I have some difficulties with understanding the schema to prevent underflow, which is very often mentioned as The log-sum-exp trick, the partial decription is The log-sum-exp trick.
In short, I will describe the general idea.
Assume you need to calculate $w_i=\frac{\prod_{j}^{n}p_{ij}}{\sum_{i}^{n}\prod_{j}^{n}p_{ij}}$, where $p_{ij}$ might be very small value, therefore the overall product is very small and might cause underflow when calculating on computer.
Let's apply $\log$ and $\exp$ to the enumerator and denominator and $z_i=\sum_{j}^{} \log p_{ij}$, then
$w_i = \frac{e^{z_i}}{\sum_{j}^{n} e^{z_j}}$, of course, ensure that $p_i \neq 0$.
The problem with resulting formula is still $e^{z_i}$ might have small value and might cause underflow.
So far everything is ok.
Then $m = \max_i(z_i)$
$w_{i} = \frac{e^{z_i}}{\sum_{j}^{}e^{z_j}}= \frac{e^{z_i-m}}{\sum_{j}^{}e^{z_j-m}}=$
$=0\ if\ z_i-m<-k$
$=\frac{e^{z_i-m}}{\sum_{j:z_j-m \geq -k}^{}e^{z_j-m}}$, otherwise
,when $k$ is some value such that $e^{-k}$ doesn't cause underflow.
The question is why do we need to use $m$ value.
In my opinion, $w_{i} = \frac{e^{z_i}}{\sum_{j}^{}e^{z_j}}$ with the $k$ value, would work just fine, positive values of $z_j$ don't cause the problem, and the negative are filtered out by $-k$, what the reason to artificially decrease the value of $z_j$ by m.

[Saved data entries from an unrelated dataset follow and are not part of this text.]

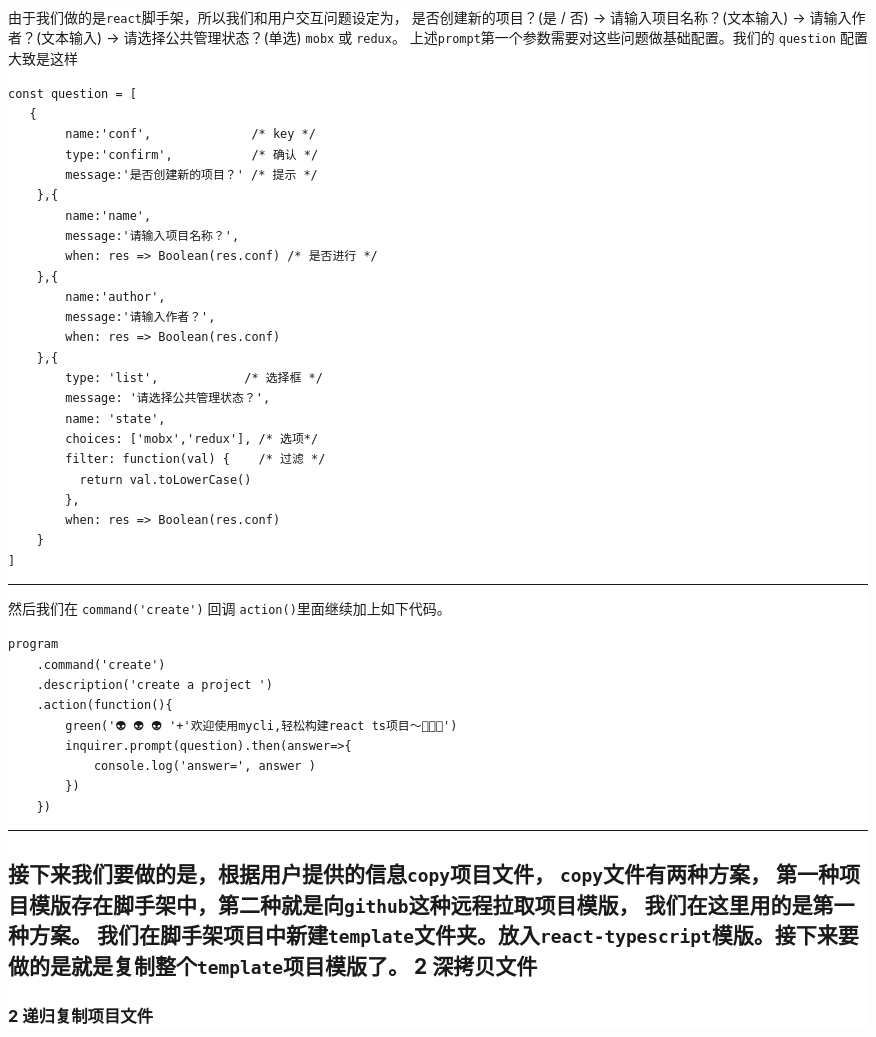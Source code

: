 由于我们做的是`react`脚手架，所以我们和用户交互问题设定为，
是否创建新的项目？(是 / 否) -> 请输入项目名称？(文本输入) -> 请输入作者？(文本输入) -> 请选择公共管理状态？(单选) `mobx` 或 `redux`。
上述`prompt`第一个参数需要对这些问题做基础配置。我们的 `question` 配置大致是这样

```
const question = [
   {
        name:'conf',              /* key */
        type:'confirm',           /* 确认 */
        message:'是否创建新的项目？' /* 提示 */
    },{
        name:'name',
        message:'请输入项目名称？',
        when: res => Boolean(res.conf) /* 是否进行 */
    },{
        name:'author',
        message:'请输入作者？',
        when: res => Boolean(res.conf)
    },{
        type: 'list',            /* 选择框 */
        message: '请选择公共管理状态？',
        name: 'state',
        choices: ['mobx','redux'], /* 选项*/
        filter: function(val) {    /* 过滤 */
          return val.toLowerCase()
        },
        when: res => Boolean(res.conf)
    }
]

```

---
然后我们在 `command('create')` 回调 `action()`里面继续加上如下代码。

```
program
    .command('create')
    .description('create a project ')
    .action(function(){
        green('👽 👽 👽 '+'欢迎使用mycli,轻松构建react ts项目～🎉🎉🎉')
        inquirer.prompt(question).then(answer=>{
            console.log('answer=', answer )
        })
    })
```

---
接下来我们要做的是，根据用户提供的信息`copy`项目文件，
`copy`文件有两种方案，
第一种项目模版存在脚手架中，第二种就是向`github`这种远程拉取项目模版，
我们在这里用的是第一种方案。
我们在脚手架项目中新建`template`文件夹。放入`react-typescript`模版。接下来要做的是就是复制整个`template`项目模版了。
2 深拷贝文件
---
### 2 递归复制项目文件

If you decrease all $z_i$ by $m$, you essentially multiply numerator and denominator by $e^{-m}$, which leaves the fraction unchanged - except that the computations now work without underflow. More precisely, the $m$ is chosen in such a manner that at least one $z_i-m$ is $zero$ (and the others still negative), so that one $e^{z_i-m}$ is simpy $1$; all values that are still very small are ignored (chopped off by comparing with $-k$), which is of no harm as values causing underflow are negligible compared to at least the one $1$ value.